[[ TASK MATERIAL, beginning ]]

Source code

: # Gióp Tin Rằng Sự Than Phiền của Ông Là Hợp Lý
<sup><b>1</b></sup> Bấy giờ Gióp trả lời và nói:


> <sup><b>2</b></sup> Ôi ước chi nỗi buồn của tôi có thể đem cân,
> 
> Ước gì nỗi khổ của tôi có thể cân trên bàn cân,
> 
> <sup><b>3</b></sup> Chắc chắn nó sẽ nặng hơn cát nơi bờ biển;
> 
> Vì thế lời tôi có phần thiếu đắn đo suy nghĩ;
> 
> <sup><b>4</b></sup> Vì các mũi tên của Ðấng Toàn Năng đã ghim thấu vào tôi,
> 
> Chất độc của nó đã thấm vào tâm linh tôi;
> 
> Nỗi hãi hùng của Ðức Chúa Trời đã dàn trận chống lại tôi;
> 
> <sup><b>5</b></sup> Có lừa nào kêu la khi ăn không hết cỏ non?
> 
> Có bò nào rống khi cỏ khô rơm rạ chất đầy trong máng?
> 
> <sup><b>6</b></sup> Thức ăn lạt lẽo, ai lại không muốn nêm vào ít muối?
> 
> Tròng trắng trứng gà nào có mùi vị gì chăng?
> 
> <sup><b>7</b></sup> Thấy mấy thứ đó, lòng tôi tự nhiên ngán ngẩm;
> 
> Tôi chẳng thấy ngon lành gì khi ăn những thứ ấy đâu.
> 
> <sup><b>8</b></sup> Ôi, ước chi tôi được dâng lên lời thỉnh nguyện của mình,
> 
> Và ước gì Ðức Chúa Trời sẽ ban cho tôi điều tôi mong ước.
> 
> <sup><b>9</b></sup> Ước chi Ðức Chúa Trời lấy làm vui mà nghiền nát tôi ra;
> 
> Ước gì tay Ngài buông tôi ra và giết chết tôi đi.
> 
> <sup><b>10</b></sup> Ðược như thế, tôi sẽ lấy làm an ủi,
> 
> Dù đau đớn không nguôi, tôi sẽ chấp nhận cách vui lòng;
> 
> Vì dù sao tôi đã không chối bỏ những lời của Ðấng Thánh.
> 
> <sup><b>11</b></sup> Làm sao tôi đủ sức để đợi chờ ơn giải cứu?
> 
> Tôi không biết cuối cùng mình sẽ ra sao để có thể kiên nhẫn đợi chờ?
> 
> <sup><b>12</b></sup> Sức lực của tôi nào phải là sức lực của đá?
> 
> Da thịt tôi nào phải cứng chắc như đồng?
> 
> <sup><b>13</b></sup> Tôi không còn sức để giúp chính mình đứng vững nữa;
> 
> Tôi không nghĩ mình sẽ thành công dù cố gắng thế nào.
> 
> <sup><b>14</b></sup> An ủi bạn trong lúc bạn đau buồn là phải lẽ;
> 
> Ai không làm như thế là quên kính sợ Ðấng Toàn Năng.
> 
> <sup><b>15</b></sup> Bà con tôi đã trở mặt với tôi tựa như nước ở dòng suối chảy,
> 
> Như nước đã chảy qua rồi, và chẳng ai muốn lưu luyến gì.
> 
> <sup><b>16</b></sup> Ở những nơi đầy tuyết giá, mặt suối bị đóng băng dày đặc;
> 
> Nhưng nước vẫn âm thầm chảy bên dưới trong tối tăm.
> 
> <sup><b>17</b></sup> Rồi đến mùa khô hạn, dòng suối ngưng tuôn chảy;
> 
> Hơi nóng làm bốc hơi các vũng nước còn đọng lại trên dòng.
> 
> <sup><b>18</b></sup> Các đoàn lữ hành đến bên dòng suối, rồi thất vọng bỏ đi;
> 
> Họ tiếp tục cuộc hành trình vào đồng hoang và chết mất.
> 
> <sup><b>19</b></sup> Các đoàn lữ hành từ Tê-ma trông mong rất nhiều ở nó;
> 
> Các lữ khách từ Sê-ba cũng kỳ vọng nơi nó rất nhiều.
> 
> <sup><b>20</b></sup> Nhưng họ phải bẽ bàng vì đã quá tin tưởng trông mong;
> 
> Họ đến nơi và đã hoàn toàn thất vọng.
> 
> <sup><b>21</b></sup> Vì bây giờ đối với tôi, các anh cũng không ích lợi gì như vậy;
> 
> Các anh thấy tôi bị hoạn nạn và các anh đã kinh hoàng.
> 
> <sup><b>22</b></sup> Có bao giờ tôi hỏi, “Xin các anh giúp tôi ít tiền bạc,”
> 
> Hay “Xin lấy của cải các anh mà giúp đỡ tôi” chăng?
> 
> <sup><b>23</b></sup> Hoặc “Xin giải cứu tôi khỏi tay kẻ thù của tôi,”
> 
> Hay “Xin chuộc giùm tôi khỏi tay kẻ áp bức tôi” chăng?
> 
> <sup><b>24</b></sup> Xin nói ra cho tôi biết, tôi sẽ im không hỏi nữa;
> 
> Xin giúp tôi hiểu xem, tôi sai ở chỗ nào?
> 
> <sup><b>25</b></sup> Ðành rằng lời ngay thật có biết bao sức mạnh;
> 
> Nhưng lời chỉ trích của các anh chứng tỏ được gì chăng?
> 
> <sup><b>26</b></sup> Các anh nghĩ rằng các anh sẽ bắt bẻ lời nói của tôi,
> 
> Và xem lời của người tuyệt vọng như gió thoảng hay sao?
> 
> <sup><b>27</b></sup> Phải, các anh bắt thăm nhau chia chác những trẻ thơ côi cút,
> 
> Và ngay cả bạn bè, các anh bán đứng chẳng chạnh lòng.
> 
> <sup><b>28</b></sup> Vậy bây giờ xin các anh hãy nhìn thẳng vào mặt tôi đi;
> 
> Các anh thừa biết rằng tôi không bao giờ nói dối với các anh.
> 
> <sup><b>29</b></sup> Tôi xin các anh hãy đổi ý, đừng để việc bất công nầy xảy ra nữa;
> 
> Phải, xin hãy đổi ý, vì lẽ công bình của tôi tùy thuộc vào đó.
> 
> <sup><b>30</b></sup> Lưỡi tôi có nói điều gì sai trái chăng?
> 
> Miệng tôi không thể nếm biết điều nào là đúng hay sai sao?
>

[[ TASK MATERIAL, end ]]

TASK DESCRIPTION –
Check each line of the entries for the string "giúp". Copy the lines that have it.

ANSWER TO THIS EXERCISE –
> <sup><b>13</b></sup> Tôi không còn sức để giúp chính mình đứng vững nữa;
> <sup><b>22</b></sup> Có bao giờ tôi hỏi, “Xin các anh giúp tôi ít tiền bạc,”
> Hay “Xin lấy của cải các anh mà giúp đỡ tôi” chăng?
> Xin giúp tôi hiểu xem, tôi sai ở chỗ nào?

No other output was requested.